Bestand
Regierung Schillingsfürst (Bestand)
Inhalt und Bewertung
Die Regierung der Linie Hohenlohe-Schillingsfürst entstand 1615, als Graf Georg Friedrich II. im Zuge der waldenburgischen Landesteilung den Schillingsfürster Landesteil erhielt. In seiner neuen Residenz musste er in der Folgezeit eine neue Zentralverwaltung einrichten, die zunächst 'Kanzlei' genannt wurde. Im zweistufigen Verwaltungsaufbau bildete sie zusammen mit der Kammer die obere, den Ämtern übergeordnete Ebene. Nach der Zerstörung der Burg Schillingsfürst 1632 bis zum Ende des Dreissigjährigen Krieges wurde die Herrschaft von Rothenburg o. d. Tauber, dem Wohnsitz der Grafenfamilie, aus regiert. Unter Philipp Ernst erhielt die Regierung Anfang des 18. Jahrhunderts ihren Sitz zeitweise in Wilhermsdorf. Mit dem Eintritt Karl Albrechts I. in die Regierung wurde die Behörde nach Waldenburg verlegt. Seit 1745 wird sie als 'Hofratskanzlei' bezeichnet, später ab 1760 als 'Hof- und Justizrat(skollegium)'. 1775 erfolgte eine Verlegung der Behörde nach Schillingsfürst, die seit 1793 wieder nach Waldenburg verlagert wurde und den Namen 'Landesregierung' erhielt. Bis zur Aufhebung des Fürstentums Hohenlohe-Schillingsfürst infolge der Mediatisierung 1806 und damit verbunden auch der hohenlohe-schillingsfürstischen Behörden blieb die Regierung in Waldenburg bestehen. - Weitere Unterlagen dieser Behörde werden im Archiv Schillingsfürst als Bestand Sf 5 verwahrt.

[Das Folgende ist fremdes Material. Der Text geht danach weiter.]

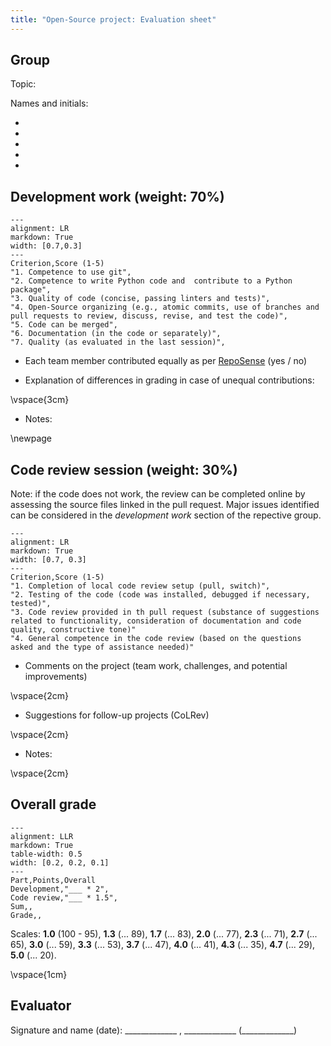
 ```yaml
---
title: "Open-Source project: Evaluation sheet"
---
```


## Group

Topic:

Names and initials:

- 
- 
- 
- 
- 

## Development work (weight: 70%)

```table
---
alignment: LR
markdown: True
width: [0.7,0.3]
---
Criterion,Score (1-5)
"1. Competence to use git",
"2. Competence to write Python code and  contribute to a Python package",
"3. Quality of code (concise, passing linters and tests)",
"4. Open-Source organizing (e.g., atomic commits, use of branches and pull requests to review, discuss, revise, and test the code)",
"5. Code can be merged",
"6. Documentation (in the code or separately)",
"7. Quality (as evaluated in the last session)",
```

- Each team member contributed equally as per [RepoSense](https://github.com/reposense/RepoSense) (yes / no) 

- Explanation of differences in grading in case of unequal contributions:

\vspace{3cm}

- Notes:

\newpage

## Code review session (weight: 30%)

Note: if the code does not work, the review can be completed online by assessing the source files linked in the pull request. Major issues identified can be considered in the *development work* section of the repective group.

```table
---
alignment: LR
markdown: True
width: [0.7, 0.3]
---
Criterion,Score (1-5)
"1. Completion of local code review setup (pull, switch)",
"2. Testing of the code (code was installed, debugged if necessary, tested)",
"3. Code review provided in th pull request (substance of suggestions related to functionality, consideration of documentation and code quality, constructive tone)"
"4. General competence in the code review (based on the questions asked and the type of assistance needed)"
```

- Comments on the project (team work, challenges, and potential improvements)

\vspace{2cm}

- Suggestions for follow-up projects (CoLRev)

\vspace{2cm}

- Notes:

\vspace{2cm}


## Overall grade

```table
---
alignment: LLR
markdown: True
table-width: 0.5
width: [0.2, 0.2, 0.1]
---
Part,Points,Overall
Development,"___ * 2",
Code review,"___ * 1.5",
Sum,,
Grade,,
```

Scales: **1.0** (100 - 95), **1.3** (... 89), **1.7** (... 83), **2.0** (... 77), **2.3** (... 71), **2.7** (... 65), **3.0** (... 59), **3.3** (... 53), **3.7** (... 47), **4.0** (... 41), **4.3** (... 35), **4.7** (... 29), **5.0** (... 20).

\vspace{1cm}

## Evaluator

Signature and name (date): _____________ , _____________ (_____________)


<!-- 100 - 95   1.0          
94 - 89     1.3         
88 - 83     1.7          
82 - 77     2.0          
76 - 71     2.3          
70 - 65     2.7          
64 - 59     3.0
58 - 53     3.3
52 - 47     3.7
46 - 41     4.0
40 - 35     4.3
34 - 29     4.7
28 - 20     5.0 -->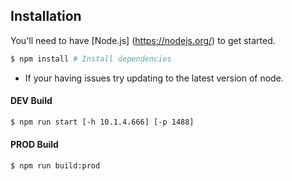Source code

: ## Installation

You'll need to have [Node.js] (https://nodejs.org/) to get started.

```bash
$ npm install # Install dependencies
```

* If your having issues try updating to the latest version of node.


#### DEV Build
```bash
$ npm run start [-h 10.1.4.666] [-p 1488]
```

#### PROD Build
```bash
$ npm run build:prod
```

Gliederung: 1. Angelegenheiten des Gesamthauses Hohenlohe; 2. Angelegenheiten der Hauptlinie Waldenburg; 3. Angelegenheiten der Hauptlinie Neuenstein; 4. Haus- und Familiensachen der Linie Hohenlohe-Schillingsfürst; 5. Allgemeine Verwaltung; 6. Konsistorialia; 7. Kameralia; 8. Gemeinde- und Untertanenangelegenheiten; 9. Beziehungen zu Auswärtigen; 10. Reichs- und Reichstagssachen; 11. Kreis- und Kreistagssachen; 12. Grafenkollegium; 13. Militaria; 14. Handakten und Korrespondenz von Beamten; 15. Gemeinsame Akten der Regierung und Kammer; 16. Akten der Hofkommission; 17. Akten der Jagd- und Forstdeputation bzw. der Oberforstämter.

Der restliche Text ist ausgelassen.